#### EXTRACTED ENTRIES:
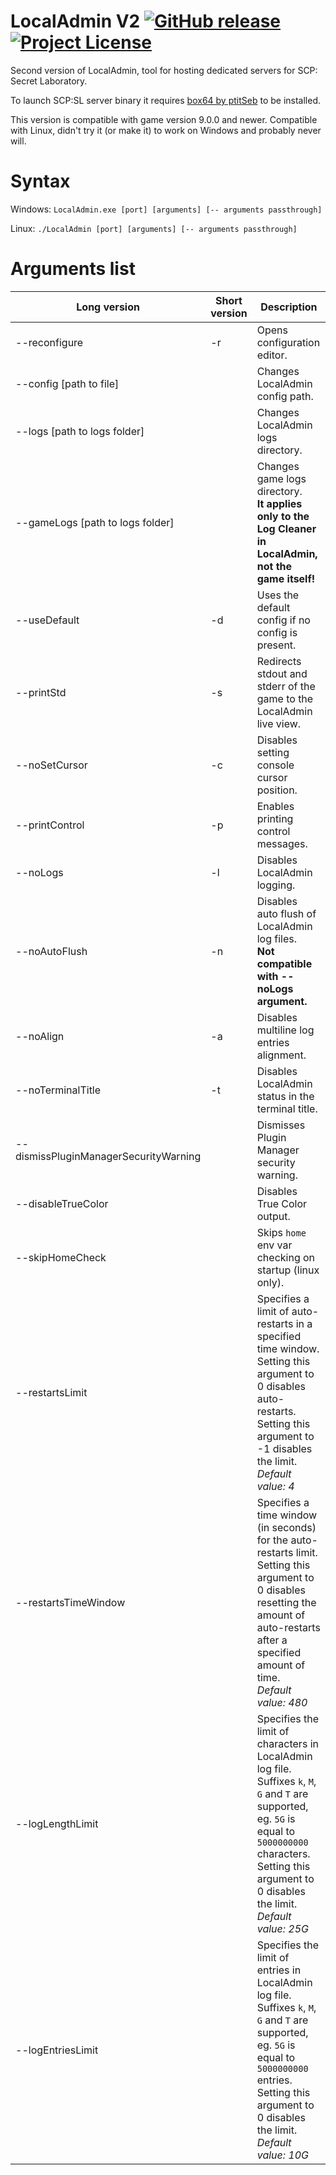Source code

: # LocalAdmin V2 [![GitHub release](https://flat.badgen.net/github/release/coveerz/LocalAdmin-on-arm)](https://GitHub.com/northwood-studios/LocalAdmin-V2/releases/) [![Project License](https://flat.badgen.net/github/license/northwood-studios/LocalAdmin-V2)](https://github.com/northwood-studios/LocalAdmin-V2/blob/master/LICENSE)
Second version of LocalAdmin, tool for hosting dedicated servers for SCP: Secret Laboratory.

To launch SCP:SL server binary it requires [box64 by ptitSeb](https://github.com/ptitSeb/box64) to be installed.

This version is compatible with game version 9.0.0 and newer. Compatible with Linux, didn't try it (or make it) to work on Windows and probably never will.

# Syntax
Windows: `LocalAdmin.exe [port] [arguments] [-- arguments passthrough]`

Linux: `./LocalAdmin [port] [arguments] [-- arguments passthrough]`

# Arguments list
| Long version | Short version | Description |
| --- | --- | --- |
| --reconfigure | -r | Opens configuration editor. |
| --config [path to file] | | Changes LocalAdmin config path. |
| --logs [path to logs folder] | | Changes LocalAdmin logs directory. |
| --gameLogs [path to logs folder] | | Changes game logs directory.<br>**It applies only to the Log Cleaner in LocalAdmin, not the game itself!** |
| --useDefault | -d | Uses the default config if no config is present. |
| --printStd | -s | Redirects stdout and stderr of the game to the LocalAdmin live view. |
| --noSetCursor | -c | Disables setting console cursor position. |
| --printControl | -p | Enables printing control messages. |
| --noLogs | -l | Disables LocalAdmin logging. |
| --noAutoFlush | -n | Disables auto flush of LocalAdmin log files.<br>**Not compatible with --noLogs argument.** |
| --noAlign | -a | Disables multiline log entries alignment. |
| --noTerminalTitle | -t | Disables LocalAdmin status in the terminal title. |
| --dismissPluginManagerSecurityWarning | | Dismisses Plugin Manager security warning. |
| --disableTrueColor | | Disables True Color output. |
| --skipHomeCheck | | Skips `home` env var checking on startup (linux only). |
| --restartsLimit |  | Specifies a limit of auto-restarts in a specified time window.<br>Setting this argument to 0 disables auto-restarts.<br>Setting this argument to -1 disables the limit.<br>*Default value: 4* |
| --restartsTimeWindow |  | Specifies a time window (in seconds) for the auto-restarts limit.<br>Setting this argument to 0 disables resetting the amount of auto-restarts after a specified amount of time.<br>*Default value: 480* |
| --logLengthLimit |  | Specifies the limit of characters in LocalAdmin log file.<br>Suffixes `k`, `M`, `G` and `T` are supported, eg. `5G` is equal to `5000000000` characters.<br>Setting this argument to 0 disables the limit.<br>*Default value: 25G* |
| --logEntriesLimit |  | Specifies the limit of entries in LocalAdmin log file.<br>Suffixes `k`, `M`, `G` and `T` are supported, eg. `5G` is equal to `5000000000` entries.<br>Setting this argument to 0 disables the limit.<br>*Default value: 10G* |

#### ABOUT THIS TASK:
Give only the lines from the one holding "configuration editor. |" through the one holding "control messages. |", each restated exactly as it appears above.

#### YOUR SOLUTION:
| --reconfigure | -r | Opens configuration editor. |
| --config [path to file] | | Changes LocalAdmin config path. |
| --logs [path to logs folder] | | Changes LocalAdmin logs directory. |
| --gameLogs [path to logs folder] | | Changes game logs directory.<br>**It applies only to the Log Cleaner in LocalAdmin, not the game itself!** |
| --useDefault | -d | Uses the default config if no config is present. |
| --printStd | -s | Redirects stdout and stderr of the game to the LocalAdmin live view. |
| --noSetCursor | -c | Disables setting console cursor position. |
| --printControl | -p | Enables printing control messages. |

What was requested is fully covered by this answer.